New partnership seeks business opportunities for Caldwell and other First Nations

Minister of Indigenous Affairs Greg Rickford, June 15, 2021. (via YouTube)

Ontario’s Minister of Indigenous Affairs is excited about a new partnership that could mean more business opportunities for Caldwell First Nation and other Indigenous communities in Southwestern Ontario.

It’s called the Three Fires First Nations Ontario-Southwestern Ontario Infrastructure and Economic Opportunities Table, a mouthful, but one that promises growth for Indigenous-operated businesses, starting with the new EV battery plant in Windsor.

Greg Rickford said Caldwell First Nation, the Kettle and Stoney Point First Nation, and the Three Fires Group approached the government with a proposal to explore ways to build the supply chain and tap green energy projects for Windsor’s new plant.

“As the supply chain evolves, Indigenous businesses can grow with it,” said Rickford. “If they’re in on the front end of this, we feel like it’s a great conduit for Indigenous businesses, small and large, to be involved in the supply chain.”
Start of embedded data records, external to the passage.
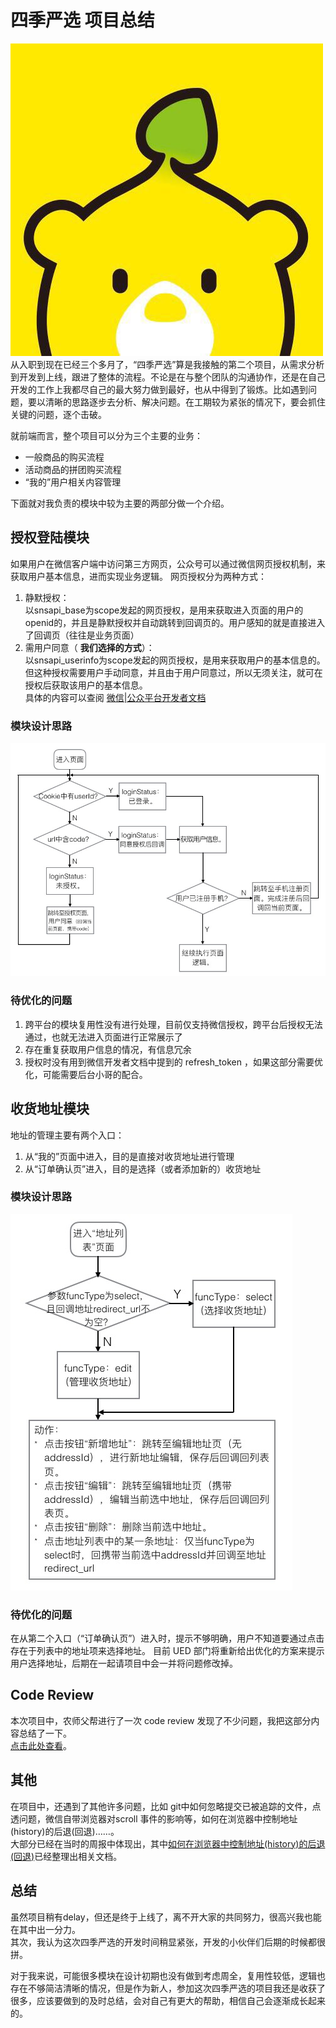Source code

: # 四季严选 项目总结
![siji logo](./img/sijiLogo.jpeg)  
从入职到现在已经三个多月了，“四季严选”算是我接触的第二个项目，从需求分析到开发到上线，跟进了整体的流程。不论是在与整个团队的沟通协作，还是在自己开发的工作上我都尽自己的最大努力做到最好，也从中得到了锻炼。比如遇到问题，要以清晰的思路逐步去分析、解决问题。在工期较为紧张的情况下，要会抓住关键的问题，逐个击破。  

就前端而言，整个项目可以分为三个主要的业务：  

* 一般商品的购买流程  
* 活动商品的拼团购买流程
* “我的”用户相关内容管理

下面就对我负责的模块中较为主要的两部分做一个介绍。
## 授权登陆模块
如果用户在微信客户端中访问第三方网页，公众号可以通过微信网页授权机制，来获取用户基本信息，进而实现业务逻辑。
网页授权分为两种方式：  
1. 静默授权：  
	以snsapi_base为scope发起的网页授权，是用来获取进入页面的用户的openid的，并且是静默授权并自动跳转到回调页的。用户感知的就是直接进入了回调页（往往是业务页面）  
2. 需用户同意（ **我们选择的方式**）：  
	以snsapi_userinfo为scope发起的网页授权，是用来获取用户的基本信息的。但这种授权需要用户手动同意，并且由于用户同意过，所以无须关注，就可在授权后获取该用户的基本信息。  
具体的内容可以查阅 [微信|公众平台开发者文档](https://mp.weixin.qq.com/wiki/4/9ac2e7b1f1d22e9e57260f6553822520.html#.E7.AC.AC.E4.B8.89.E6.AD.A5.EF.BC.9A.E5.88.B7.E6.96.B0access_token.EF.BC.88.E5.A6.82.E6.9E.9C.E9.9C.80.E8.A6.81.EF.BC.89)

### 模块设计思路
![授权模块设计思路](./img/flow_auth.jpeg)

### 待优化的问题
1. 跨平台的模块复用性没有进行处理，目前仅支持微信授权，跨平台后授权无法通过，也就无法进入页面进行正常展示了
2. 存在重复获取用户信息的情况，有信息冗余
3. 授权时没有用到微信开发者文档中提到的 refresh_token ，如果这部分需要优化，可能需要后台小哥的配合。

## 收货地址模块
地址的管理主要有两个入口：
1. 从“我的”页面中进入，目的是直接对收货地址进行管理
2. 从“订单确认页”进入，目的是选择（或者添加新的）收货地址

### 模块设计思路
![地址模块设计思路](./img/flow_address.jpeg)

### 待优化的问题
在从第二个入口（“订单确认页”）进入时，提示不够明确，用户不知道要通过点击存在于列表中的地址项来选择地址。
目前 UED 部门将重新给出优化的方案来提示用户选择地址，后期在一起请项目中会一并将问题修改掉。

## Code Review
本次项目中，农师父帮进行了一次 code review 发现了不少问题，我把这部分内容总结了一下。  
[点击此处查看](https://drizzlezxy.github.io/CodeReview/index.html)。

## 其他
在项目中，还遇到了其他许多问题，比如 git中如何忽略提交已被追踪的文件，点透问题，微信自带浏览器对scroll 事件的影响等，如何在浏览器中控制地址(history)的后退(回退)……。  
大部分已经在当时的周报中体现出，其中[如何在浏览器中控制地址(history)的后退(回退)](https://drizzlezxy.github.io/ProjectSum/browserBack.html)已经整理出相关文档。

## 总结
虽然项目稍有delay，但还是终于上线了，离不开大家的共同努力，很高兴我也能在其中出一分力。  
其次，我认为这次四季严选的开发时间稍显紧张，开发的小伙伴们后期的时候都很拼。  

对于我来说，可能很多模块在设计初期也没有做到考虑周全，复用性较低，逻辑也存在不够简洁清晰的情况，但是作为新人，参加这次四季严选的项目我还是收获了很多，应该要做到的及时总结，会对自己有更大的帮助，相信自己会逐渐成长起来的。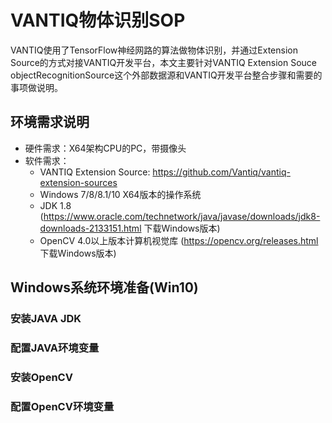 # VANTIQ物体识别SOP
VANTIQ使用了TensorFlow神经网路的算法做物体识别，并通过Extension Source的方式对接VANTIQ开发平台，本文主要针对VANTIQ Extension Souce objectRecognitionSource这个外部数据源和VANTIQ开发平台整合步骤和需要的事项做说明。
## 环境需求说明
* 硬件需求：X64架构CPU的PC，带摄像头
* 软件需求：  
  + VANTIQ Extension Source: https://github.com/Vantiq/vantiq-extension-sources  
  + Windows 7/8/8.1/10 X64版本的操作系统  
  + JDK 1.8 (https://www.oracle.com/technetwork/java/javase/downloads/jdk8-downloads-2133151.html 下载Windows版本)
  + OpenCV 4.0以上版本计算机视觉库 (https://opencv.org/releases.html 下载Windows版本)
## Windows系统环境准备(Win10)
### 安装JAVA JDK

### 配置JAVA环境变量
### 安装OpenCV
### 配置OpenCV环境变量
## 
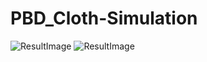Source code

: PBD_Cloth-Simulation
====================
![ResultImage](Simulation1.jpg)
![ResultImage](Simulation1.jpg)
He couldn’t say how many jobs would result. That will be up to the table, but already it’s growing. Rickford said the City of Windsor and Stellantis will join it soon.

It doesn’t stop with the EV Battery Plant either. Rickford said it could become a template for other global investments.

“Stellantis is really just a part of the exciting opportunities for Windsor and Southwestern Ontario — how we ensure communities can benefit by working together and attracting global partners,” he explained. “It’s the way of the future.”

Kettle & Stony Point First Nation Chief Jason Henry at a provincial funding announcement in Watford. 14 August 2020. ( photo by Colin Gowdy)

Kettle & Stony Point First Nation Chief Jason Henry at a provincial funding announcement in Watford. 14 August 2020. ( photo by Colin Gowdy)

Caldwell First Nation Chief Mary Duckworth said, “we are ready to move at the speed of business.” Kettle and Stoney Point Chief Jason Henry described it as a “sea change.” He believes it will mean economic sovereignty for the Indigenous.

“Not requiring money from any other sources, but the sources that we can grow ourselves by partnerships like this,” he said. “By having tables like this where we can set the tone and set the pace for development in our region.”

Historically, First Nations, Inuit, and Metis have complained governments ignore their concerns. Rickford said his government is excited to hear the table’s recommendations, and has already recognized the importance of Indigenous input and participation.

“The guarantee is that not only will we continue to fulfil our duty to consult, but moving beyond that, to fulfil a promise that building Ontario means prosperity for all of our communities, and importantly for Indigenous communities,” he promised.

The EV battery plant in Windsor could create 2,500 direct jobs along with thousands of spin-off positions in the region.